Academic journal article Management International Review

50 Years of Management International Review and IB/IM Research: An Inventory and Some Suggestions for the Field's Development

Academic journal article Management International Review

50 Years of Management International Review and IB/IM Research: An Inventory and Some Suggestions for the Field's Development

Article excerpt


* The evolution of MIR during the last fifty years shows remarkable similarity with the quantitative and qualitative development of IB/IM research in general. This is not only because the field of IB/IM started about fifty years ago but also because MIR, like the field itself, has been international in its orientation right from the beginning and has played in some aspects a pioneering and influential role in sharpening the profile of IB/IM research.

* Following its influential role during the past half-century, MIR will help develop future avenues promising further improvements in both the quality and scope of IB/IM research.

* To promote this process, we critically analyze the current state of the field in terms of its dominating research style and generate suggestions how identified weaknesses can be overcome.

Keywords: History of MIR * Past and future developments of IB/IM research * Further qualitative and quantitative empirical studies

The Development of Management International Review in the Context of IB/IM Research

According to Richard W. Wright, the academic fields of International Business and International Management (IB/IM) originated in the United States by the mid 1950s and research was done almost exclusively by US scholars (Wright 1970). A few years later, in 1961, the first issue of Management International Review (MIR) was published. This is remarkable in the light of two facts. First, MIR appeared as one of the very early academic journals that dealt with problems and solutions in International Business and International Management. Although MIR, during its early years, was not exclusively dedicated to those core problems of IB/IM that took shape a few years later (Wright 1970), every issue contained papers with a clear international focus. Second, MIR was and is not based in the United States but in Germany. In other words, a research outlet was created in a world region where IB/IM research had been largely neglected up to then.

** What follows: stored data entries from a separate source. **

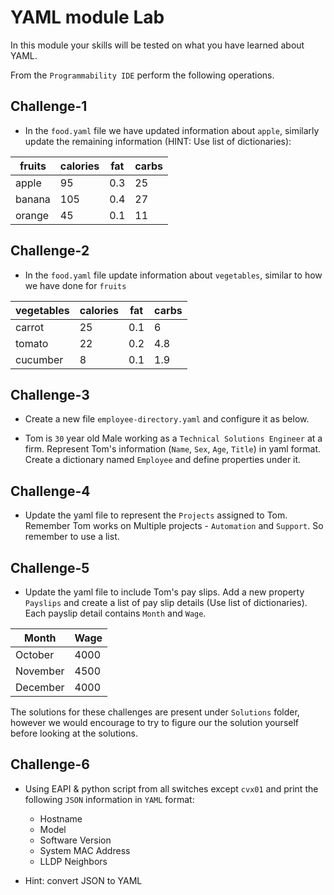 # YAML module Lab

In this module your skills will be tested on what you have learned about YAML.

From the `Programmability IDE` perform the following operations.

## Challenge-1

- In the `food.yaml` file we have updated information about `apple`, similarly update the remaining information (HINT: Use list of dictionaries):

| fruits | calories | fat | carbs |
| ------ | -------- | --- | ----- |
| apple | 95 | 0.3 | 25 |
| banana | 105 | 0.4 | 27 |
| orange | 45 | 0.1 | 11

## Challenge-2

- In the `food.yaml` file update information about `vegetables`, similar to how we have done for `fruits`

| vegetables | calories | fat | carbs |
| ---------- | -------- | --- | ----- |
| carrot | 25 | 0.1 | 6 |
| tomato | 22 | 0.2 | 4.8 |
| cucumber | 8 | 0.1 | 1.9 |

## Challenge-3

- Create a new file `employee-directory.yaml` and configure it as below.

- Tom is `30` year old Male working as a `Technical Solutions Engineer` at a firm. Represent Tom's information (`Name`, `Sex`, `Age`, `Title`) in yaml format. Create a dictionary named `Employee` and define properties under it.

## Challenge-4

- Update the yaml file to represent the `Projects` assigned to Tom. Remember Tom works on Multiple projects - `Automation` and `Support`. So remember to use a list.

## Challenge-5

- Update the yaml file to include Tom's pay slips. Add a new property `Payslips` and create a list of pay slip details (Use list of dictionaries). Each payslip detail contains `Month` and `Wage`.

| Month | Wage |
| ----- | ---- |
| October | 4000 |
| November | 4500 |
| December | 4000 |

The solutions for these challenges are present under `Solutions` folder, however we would encourage to try to figure our the solution yourself before looking at the solutions.

## Challenge-6

- Using EAPI & python script from all switches except `cvx01` and print the following `JSON` information in `YAML` format:
  - Hostname
  - Model
  - Software Version
  - System MAC Address
  - LLDP Neighbors

- Hint: convert JSON to YAML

From a general point of view, the journal's strategy with its initially limited focus on IB/IM was a truly pioneering one, and the corresponding risks of failure were high. However, in a German or even European perspective, research on IB/IM problems was not totally new. By the beginning of the 20th century, a rich stream of European and especially German research and publications on IB/IM evolved (Macharzina and Welge 1989) in parallel with the first big wave of real business internationalization. It lasted until WWI, followed by a short period of recovery in the twenties and early thirties. Afterwards, it took decades to overcome the setbacks of the Nazi regime and WWII also in this dimension. Institutionalized research and teaching in Germany and other continental European countries through appointing IB/IM professors at universities developed incrementally only in the late seventies (Engelhard et al. 1996; Macharzina 2008) although European scholars of the post-war years were strongly driven by the notion of internationalization. Political and economic developments such as the 1957/1958 Treaty of Rome and the significant increase of the FDI activities of many continental European firms demonstrated the need and advantages of taking a cross-border view. Besides, some academics did still remember the beginnings of European and especially German IB/IM research by the turn of the twentieth century.

MIR's entrepreneurial role was not as risky as a superficial view of the general conditions could suggest. Besides being aware of internationalization's advantages, the first editorial team of MIR was a truly international one with members from several European countries and the United States. Among them, Louis Perridon, who became, a few years after MIR's inauguration, its Editor-in-Chief, was himself an example of internationalization at its best. Born in 1918 in the Netherlands, he studied Law and Economics in Paris, received his PhD (Law) at the University of Bordeaux, also in France, and his second doctorate (Habilitation) at the Saarland University in Germany. …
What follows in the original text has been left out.